Sous la direction de Nicolas Flipo, Nicolas Gallois et Julien Boé.
Contributeurs :
Nicolas Masséi, Jonathan Schuite, Juliette Deman, Lisa Baulon et Manuel Fossa
Depuis plusieurs décénnies, les effets du changement climatique sur la ressource en eau sont de plus en plus tangibles. Cette pression est telle, que la gestion de l’eau est devenue l’un des plus grands défis du XXIe siècle. Bien que des incertitudes persistent quant à la quantification des impacts du changement climatique sur les ressources en eau le nombre de personnes exposées à un stress hydrologique augmentera dans un avenir proche.
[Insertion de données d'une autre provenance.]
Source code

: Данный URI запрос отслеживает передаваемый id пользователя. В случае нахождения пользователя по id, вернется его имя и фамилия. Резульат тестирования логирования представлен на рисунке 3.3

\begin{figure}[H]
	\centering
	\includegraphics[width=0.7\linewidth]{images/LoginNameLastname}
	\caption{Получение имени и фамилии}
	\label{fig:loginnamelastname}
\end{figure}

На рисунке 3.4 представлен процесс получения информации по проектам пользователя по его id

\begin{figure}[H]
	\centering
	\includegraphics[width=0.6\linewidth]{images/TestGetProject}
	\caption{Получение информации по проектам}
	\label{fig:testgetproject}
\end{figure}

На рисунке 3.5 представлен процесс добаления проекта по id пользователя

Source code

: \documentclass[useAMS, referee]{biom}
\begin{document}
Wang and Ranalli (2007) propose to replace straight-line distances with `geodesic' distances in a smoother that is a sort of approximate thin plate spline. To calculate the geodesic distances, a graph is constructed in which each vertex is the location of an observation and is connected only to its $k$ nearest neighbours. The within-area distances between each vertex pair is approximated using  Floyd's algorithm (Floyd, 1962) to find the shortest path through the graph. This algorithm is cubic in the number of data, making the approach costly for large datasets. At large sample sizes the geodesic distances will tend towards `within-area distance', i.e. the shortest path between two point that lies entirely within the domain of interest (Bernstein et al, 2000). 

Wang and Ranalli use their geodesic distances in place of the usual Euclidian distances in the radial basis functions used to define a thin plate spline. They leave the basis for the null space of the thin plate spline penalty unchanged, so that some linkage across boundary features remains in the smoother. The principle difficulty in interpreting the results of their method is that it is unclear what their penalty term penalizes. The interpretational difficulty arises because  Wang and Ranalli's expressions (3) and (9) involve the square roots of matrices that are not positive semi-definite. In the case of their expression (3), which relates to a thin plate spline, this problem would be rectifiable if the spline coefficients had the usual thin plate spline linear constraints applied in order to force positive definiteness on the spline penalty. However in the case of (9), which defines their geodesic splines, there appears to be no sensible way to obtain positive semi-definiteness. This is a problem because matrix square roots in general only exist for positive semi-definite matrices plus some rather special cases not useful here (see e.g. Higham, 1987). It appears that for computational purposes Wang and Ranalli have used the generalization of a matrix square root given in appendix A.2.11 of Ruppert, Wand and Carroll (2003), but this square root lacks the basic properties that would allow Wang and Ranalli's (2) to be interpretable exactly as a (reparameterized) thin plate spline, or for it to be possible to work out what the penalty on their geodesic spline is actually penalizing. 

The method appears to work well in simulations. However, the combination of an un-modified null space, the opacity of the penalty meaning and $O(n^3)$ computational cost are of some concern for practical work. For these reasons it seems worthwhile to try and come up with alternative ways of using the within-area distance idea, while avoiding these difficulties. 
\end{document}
Ces phénomènes intenses, que la normale qualifiait auparavant de rares, sont-ils amenés à devenir la norme dans le futur ? Quelles stratégies collectives pouvons-nous adopter pour nous en prémunir, pour atténuer les effets du changement climatique et ultimement, comment nous y adapter ? Telles sont des questions prégnantes à l’esprit des citoyens, politiques, chercheurs et gestionnaires de l’eau et des milieux aquatiques.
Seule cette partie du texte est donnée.